What the exercise asks - Pick out each line of the records that includes the string "Dughmi", and copy it.

Start of Input data

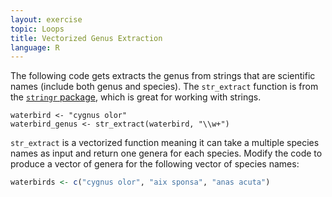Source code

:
 ```yaml
---
layout: exercise
topic: Loops
title: Vectorized Genus Extraction
language: R
---
```


The following code gets extracts the genus from strings that are scientific names (include both genus and species). The `str_extract` function is from the [`stringr` package](https://cran.r-project.org/web/packages/stringr/vignettes/stringr.html), which is great for working with strings. 

```
waterbird <- "cygnus olor"
waterbird_genus <- str_extract(waterbird, "\\w+")
```

`str_extract` is a vectorized function meaning it can take a multiple species names as input and return one genera for each species. Modify the code to produce a vector of genera for the following vector of species names:

```r
waterbirds <- c("cygnus olor", "aix sponsa", "anas acuta")
```
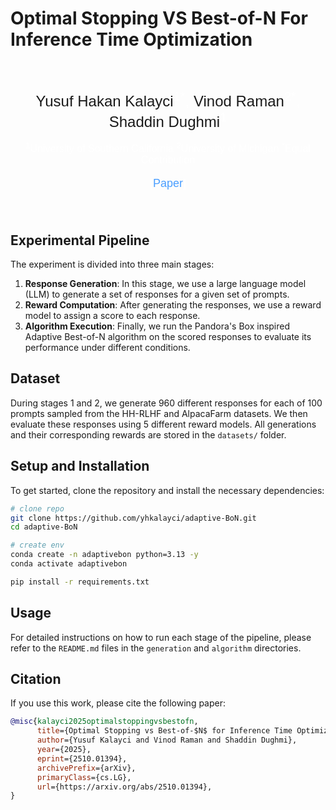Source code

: # Optimal Stopping VS Best-of-N For Inference Time Optimization

<div style="padding: 20px; text-align: center; color: white; font-family: Arial, sans-serif;">
  <p style="font-size: 24px; margin-bottom: 10px;">
    <a href="#" style="text-decoration: none;">Yusuf Hakan Kalayci</a><sup>1*</sup>, 
    <a href="#" style="text-decoration: none;">Vinod Raman</a><sup>2*</sup>, 
    <a href="#" style="text-decoration: none;">Shaddin Dughmi</a><sup>1</sup>
  </p>
  
  <p style="font-size: 16px; margin-bottom: 5px;">
    <sup>1</sup>University of Southern California
    <sup>2</sup>University of Michigan
    <sup>*</sup>Equal Contribution
  </p>
  
  <p style="font-size: 18px;">
    [<a href="https://arxiv.org/abs/2510.01394" style="color: #4a9eff; text-decoration: none;">Paper</a>] 
  </p>
</div>

## Experimental Pipeline

The experiment is divided into three main stages:

1.  **Response Generation**: In this stage, we use a large language model (LLM) to generate a set of responses for a given set of prompts.
2.  **Reward Computation**: After generating the responses, we use a reward model to assign a score to each response.
3.  **Algorithm Execution**: Finally, we run the Pandora's Box inspired Adaptive Best-of-N algorithm on the scored responses to evaluate its performance under different conditions.

## Dataset
During stages 1 and 2, we generate 960 different responses for each of 100 prompts sampled from the HH-RLHF and AlpacaFarm datasets. We then evaluate these responses using 5 different reward models. All generations and their corresponding rewards are stored in the `datasets/` folder.

## Setup and Installation

To get started, clone the repository and install the necessary dependencies:

```bash
# clone repo
git clone https://github.com/yhkalayci/adaptive-BoN.git
cd adaptive-BoN

# create env
conda create -n adaptivebon python=3.13 -y
conda activate adaptivebon

pip install -r requirements.txt
```

## Usage

For detailed instructions on how to run each stage of the pipeline, please refer to the `README.md` files in the `generation` and `algorithm` directories.

## Citation

If you use this work, please cite the following paper:
```bibtex
@misc{kalayci2025optimalstoppingvsbestofn,
      title={Optimal Stopping vs Best-of-$N$ for Inference Time Optimization}, 
      author={Yusuf Kalayci and Vinod Raman and Shaddin Dughmi},
      year={2025},
      eprint={2510.01394},
      archivePrefix={arXiv},
      primaryClass={cs.LG},
      url={https://arxiv.org/abs/2510.01394}, 
}
```
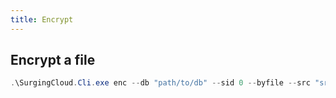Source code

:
 ```yaml
---
title: Encrypt
---
```


## Encrypt a file

```powershell
.\SurgingCloud.Cli.exe enc --db "path/to/db" --sid 0 --byfile --src "src/file" --out "out/path"
```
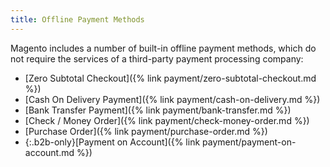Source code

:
 ```yaml
---
title: Offline Payment Methods
---
```


Magento includes a number of built-in offline payment methods, which do not require the services of a third-party payment processing company:

- [Zero Subtotal Checkout]({% link payment/zero-subtotal-checkout.md %})
- [Cash On Delivery Payment]({% link payment/cash-on-delivery.md %})
- [Bank Transfer Payment]({% link payment/bank-transfer.md %})
- [Check / Money Order]({% link payment/check-money-order.md %})
- [Purchase Order]({% link payment/purchase-order.md %})
- {:.b2b-only}[Payment on Account]({% link payment/payment-on-account.md %})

End of Input data

Task response -
    <a href="#" style="text-decoration: none;">Shaddin Dughmi</a><sup>1</sup>
      author={Yusuf Kalayci and Vinod Raman and Shaddin Dughmi},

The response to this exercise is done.